I'm having a friendly disagreement with my DH. His software-based personal firewall product lets a user add the following rules, with one click of the mouse on a button having to do with protecting UDP services:
allow log tcp from any to any dst-port 53 in setup
allow udp from any to any dst-port 53 in
allow log tcp from any to any dst-port 67-68 in setup
allow udp from any to any dst-port 67-68 in
allow log tcp from any to any dst-port 123 in setup
allow udp from any to any dst-port 123 in
Why would a personal firewall allow traffic into port 53 (DNS server)? Luckily that port will be closed on most personal computers, but still it seems risky and unnecessary. And why allow traffic into port 67? That's the port used by a DHCP server, not a client. The client uses UDP 68. Allowing traffic into UDP port 123, it turns out, is necessary for NTP to work. Both the client and server use UDP port 123. But the rest of the rules are unnecessary and unsafe, in my opinion. And what's with the TCP rules appearing because I clicked on a button related to UDP?
My DH's answer? Users get confused and complain if you don't allow those ports. Something goes wrong with their firewall or their computer, (or they knock over the cable modem and kick out the power cord, I'm thinking), and they claim that it's because the firewall doesn't allow DHCP and DNS. What kind of pseudo-technical user would say that, I wonder, but my DH stubbornly refuses to agree with me. At least he agrees on other things in our life, like I'll do the dishes if he cooks. :-)

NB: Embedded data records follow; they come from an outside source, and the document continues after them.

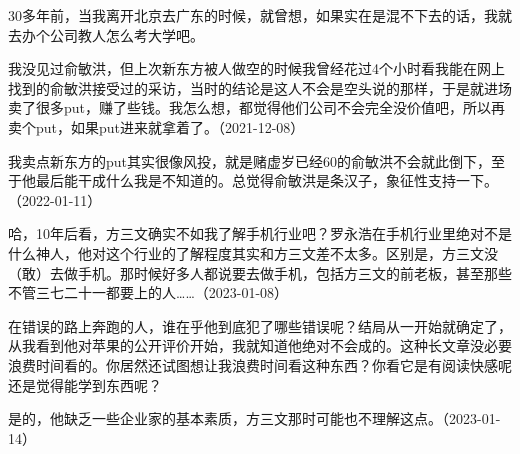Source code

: 30多年前，当我离开北京去广东的时候，就曾想，如果实在是混不下去的话，我就去办个公司教人怎么考大学吧。

我没见过俞敏洪，但上次新东方被人做空的时候我曾经花过4个小时看我能在网上找到的俞敏洪接受过的采访，当时的结论是这人不会是空头说的那样，于是就进场卖了很多put，赚了些钱。我怎么想，都觉得他们公司不会完全没价值吧，所以再卖个put，如果put进来就拿着了。（2021-12-08）

我卖点新东方的put其实很像风投，就是赌虚岁已经60的俞敏洪不会就此倒下，至于他最后能干成什么我是不知道的。总觉得俞敏洪是条汉子，象征性支持一下。（2022-01-11）

哈，10年后看，方三文确实不如我了解手机行业吧？罗永浩在手机行业里绝对不是什么神人，他对这个行业的了解程度其实和方三文差不太多。区别是，方三文没（敢）去做手机。那时候好多人都说要去做手机，包括方三文的前老板，甚至那些不管三七二十一都要上的人……（2023-01-08）


在错误的路上奔跑的人，谁在乎他到底犯了哪些错误呢？结局从一开始就确定了，从我看到他对苹果的公开评价开始，我就知道他绝对不会成的。这种长文章没必要浪费时间看的。你居然还试图想让我浪费时间看这种东西？你看它是有阅读快感呢还是觉得能学到东西呢？


是的，他缺乏一些企业家的基本素质，方三文那时可能也不理解这点。（2023-01-14）
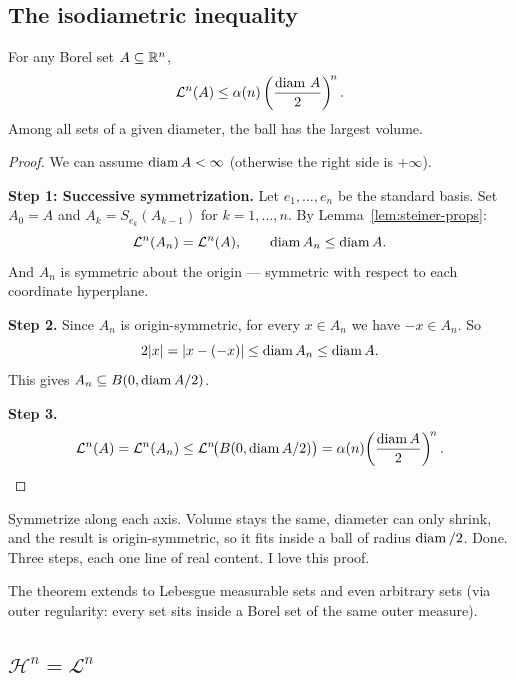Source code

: \subsection{The isodiametric inequality}\label{subsec:isodiametric}

\begin{theorem}\label{thm:isodiametric}
For any Borel set $A \subseteq \R^n$,
\[
  \mathcal{L}^n(A) \le \alpha(n)
    \left(\frac{\diam\, A}{2}\right)^{\!n}.
\]
Among all sets of a given diameter, the ball has the largest volume.
\end{theorem}

\begin{proof}
We can assume $\diam A < \infty$ (otherwise the right side is $+\infty$).

\textbf{Step 1: Successive symmetrization.} Let $e_1, \ldots, e_n$ be the
standard basis. Set $A_0 = A$ and $A_k = S_{e_k}(A_{k-1})$ for
$k = 1, \ldots, n$. By Lemma~\ref{lem:steiner-props}:
\[
  \mathcal{L}^n(A_n) = \mathcal{L}^n(A), \qquad
  \diam A_n \le \diam A.
\]
And $A_n$ is symmetric about the origin --- symmetric with respect to each
coordinate hyperplane.

\textbf{Step 2.} Since $A_n$ is origin-symmetric, for every $x \in A_n$
we have $-x \in A_n$. So
\[
  2|x| = |x - (-x)| \le \diam A_n \le \diam A.
\]
This gives $A_n \subseteq B(0, \diam A/2)$.

\textbf{Step 3.}
\[
  \mathcal{L}^n(A) = \mathcal{L}^n(A_n)
  \le \mathcal{L}^n\!\bigl(B(0, \diam A/2)\bigr)
  = \alpha(n)\!\left(\frac{\diam A}{2}\right)^{\!n}. \qedhere
\]
\end{proof}

Symmetrize along each axis. Volume stays the same, diameter can only shrink, and the result is origin-symmetric, so it fits inside a ball of radius $\diam/2$. Done. Three steps, each one line of real content. I love this proof.

\begin{remark}\label{rem:isodiametric-extends}
The theorem extends to Lebesgue measurable sets and even arbitrary sets
(via outer regularity: every set sits inside a Borel set of the same
outer measure).
\end{remark}


\subsection{$\mathcal{H}^n = \mathcal{L}^n$}\label{subsec:Hn-Ln}

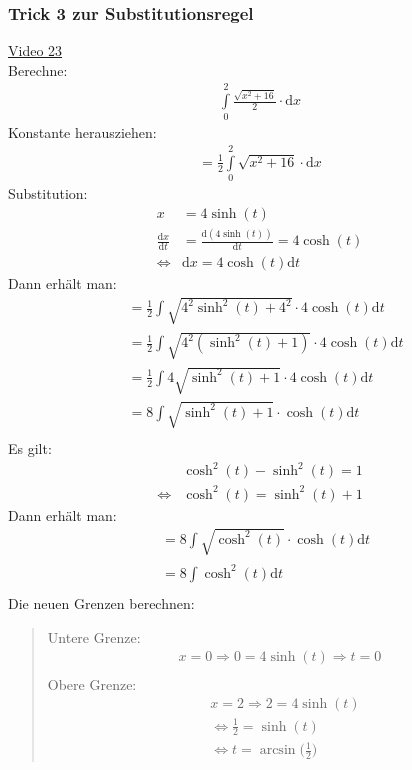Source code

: \subsubsection{Trick 3 zur Substitutionsregel}
\href{https://youtu.be/wque3ru-qwM}{Video 23}\\
Berechne:\\
\begin{align*}
\int\limits_{0}^{2} \frac{\sqrt{x^2+16}}{2}\cdot \mathrm{d}x
\end{align*}
Konstante herausziehen:\\
\begin{align*}
=\frac{1}{2}\int\limits_{0}^{2} \sqrt{x^2+16}\cdot \mathrm{d}x
\end{align*}
Substitution:\\
\begin{align*}
x&=4\sinh(t)\\
\frac{\mathrm{d}x}{\mathrm{d}t}&=\frac{\mathrm{d}(4\sinh(t))}{\mathrm{d}t}=4\cosh(t)\\
\Leftrightarrow&\mathrm{d}x=4\cosh(t)\mathrm{d}t
\end{align*}
Dann erhält man:\\
\begin{align*}
&=\frac{1}{2}\int\limits_{}^{}\sqrt{4^2\sinh^2(t)+4^2}\cdot 4\cosh(t)\mathrm{d}t\\
&=\frac{1}{2}\int\limits_{}^{} \sqrt{4^2(\sinh^2(t)+1)}\cdot 4\cosh(t)\mathrm{d}t\\
&=\frac{1}{2}\int\limits_{}^{} 4\sqrt{\sinh^2(t)+1}\cdot 4\cosh(t)\mathrm{d}t\\
&=8\int\limits_{}^{} \sqrt{\sinh^2(t)+1}\cdot \cosh(t)\mathrm{d}t\\
\end{align*}
Es gilt:\\
\begin{align*}
&\cosh^2(t)-\sinh^2(t)=1\\
\Leftrightarrow & \cosh^2(t)=\sinh^2(t)+1
\end{align*}
Dann erhält man:\\
\begin{align*}
&=8\int\limits_{}^{} \sqrt{\cosh^2(t)}\cdot \cosh(t)\mathrm{d}t\\
&=8\int\limits_{}^{} \cosh^2(t)\mathrm{d}t
\end{align*}
Die neuen Grenzen berechnen:\\
\begin{quote}
	Untere Grenze:\\
	\begin{align*}
	x=0\Rightarrow 0=4\sinh(t) \Rightarrow t=0\\
	\end{align*}
	Obere Grenze:\\
	\begin{align*}
	&x=2\Rightarrow 2=4\sinh(t)\\
	&\Leftrightarrow \frac{1}{2}=\sinh(t)\\
	&\Leftrightarrow t=\arcsin\bigg(\frac{1}{2}\bigg)
	\end{align*}
\end{quote}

My DH's most important goal with his product is ease of use for non-technical users (as well as pseudo-technical users, it seems), and I can understand that. The usability/security tradeoff is an important consideration, but I think my brilliant husband's brain may be tipping too far into the iFruit mentality. :-) Or maybe he just got sick of the tech support calls like this:
Caller: Is the Internet down?
DH: um, no
Caller: Are your servers having a problem?
DH: um, no
Caller: Well, I think it's your firewall then. I can't get an IP. Your firewall doesn't allow DHCP and DNS.
DH: um, ok, we'll change the firewall software...
Me: hunh?
While I agree that no home machine will have a DHCP or DNS server, it's pretty unlikely it will significantly harm the security of the system. Therefore I wouldn't feel particularly bad about opening those couple of ports, if only so the eventual users get tech support to admit it's their issue.